After serving in the United States military, Lees studied composition under Halsey Stevens, as well as with Kalitz and Ingolf Dahl, at the University of Southern California in Los Angeles, California. Composer George Antheil, impressed by Lees' compositions, offered further tutelage; this period lasted four years, at the end of which Lees won a Fromm Foundation Award. Of Antheil, Lees declared: "He changed my life."

The receipt of a Guggenheim Fellowship in 1954 allowed him to live in Europe, realizing his goal of developing his individual style away from current fashions in the American art music scene and resulting in a number of mature and impressive works. Returning to the United States in 1961, he divided his time between composition and teaching at several institutions.
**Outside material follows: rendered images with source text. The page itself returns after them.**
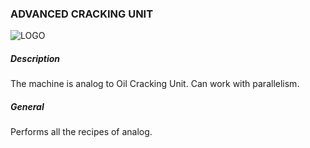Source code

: ### ADVANCED CRACKING UNIT

![LOGO](https://cdn.discordapp.com/attachments/916393114166525974/927967084653199482/ADV_CRACKING.png)

##### Description

The machine is analog to Oil Cracking Unit. Can work with parallelism.

##### General

Performs all the recipes of analog.
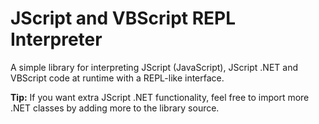# JScript and VBScript REPL Interpreter
A simple library for interpreting JScript (JavaScript), JScript .NET and VBScript code at runtime with a REPL-like interface.

**Tip:** If you want extra JScript .NET functionality, feel free to import more .NET classes by adding more to the library source.
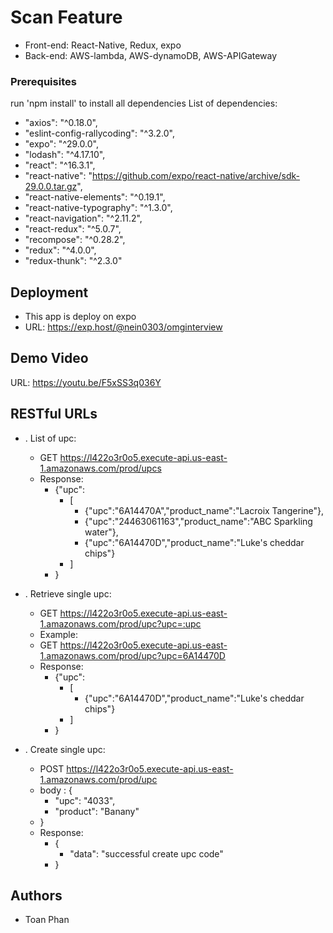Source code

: # Scan Feature

* Front-end: React-Native, Redux, expo
* Back-end: AWS-lambda, AWS-dynamoDB, AWS-APIGateway

### Prerequisites

run 'npm install' to install all dependencies
List of dependencies:
*  "axios": "^0.18.0",
*  "eslint-config-rallycoding": "^3.2.0",
*  "expo": "^29.0.0",
*  "lodash": "^4.17.10",
*  "react": "^16.3.1",
*  "react-native": "https://github.com/expo/react-native/archive/sdk-29.0.0.tar.gz",
*  "react-native-elements": "^0.19.1",
*  "react-native-typography": "^1.3.0",
*  "react-navigation": "^2.11.2",
*  "react-redux": "^5.0.7",
*  "recompose": "^0.28.2",
*  "redux": "^4.0.0",
*  "redux-thunk": "^2.3.0"

## Deployment

* This app is deploy on expo
* URL: https://exp.host/@nein0303/omginterview

## Demo Video
URL: https://youtu.be/F5xSS3q036Y
## RESTful URLs

* . List of upc:
    * GET https://l422o3r0o5.execute-api.us-east-1.amazonaws.com/prod/upcs
    * Response:
      * {"upc":
        * [
          * {"upc":"6A14470A","product_name":"Lacroix Tangerine"},
          * {"upc":"24463061163","product_name":"ABC Sparkling water"},
          * {"upc":"6A14470D","product_name":"Luke's cheddar chips"}
        * ]
      * }

* . Retrieve single upc:
    * GET https://l422o3r0o5.execute-api.us-east-1.amazonaws.com/prod/upc?upc=:upc
    * Example:
    * GET https://l422o3r0o5.execute-api.us-east-1.amazonaws.com/prod/upc?upc=6A14470D
    * Response:
      * {"upc":
        * [
          * {"upc":"6A14470D","product_name":"Luke's cheddar chips"}
        * ]
      * }

* . Create single upc:
    * POST https://l422o3r0o5.execute-api.us-east-1.amazonaws.com/prod/upc
    * body : {
      * "upc": "4033",
      * "product": "Banany"
    * }
    * Response:
      * {
        * "data": "successful create upc code"
      * }

## Authors

* Toan Phan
These included the Peabody Conservatory (1962–64, 1966–68), Queens College (1964–66), the Manhattan School of Music (1972–74), and the Juilliard School (1976–77).

Compositions
Lees rejected atonalism and Americana in favor of classical structures. Niall O'Loughlin writes in The New Grove Dictionary of Music and Musicians, "From an early interest in the bittersweet melodic style of Prokofiev and the bizarre and surrealist aspects of Bartók's music, he progressed naturally under the unconventional guidance of Antheil." Lees' music is rhythmically active, with frequently changing accents and meter even in his early works, and is known for its semitonal inflections in melody and harmony.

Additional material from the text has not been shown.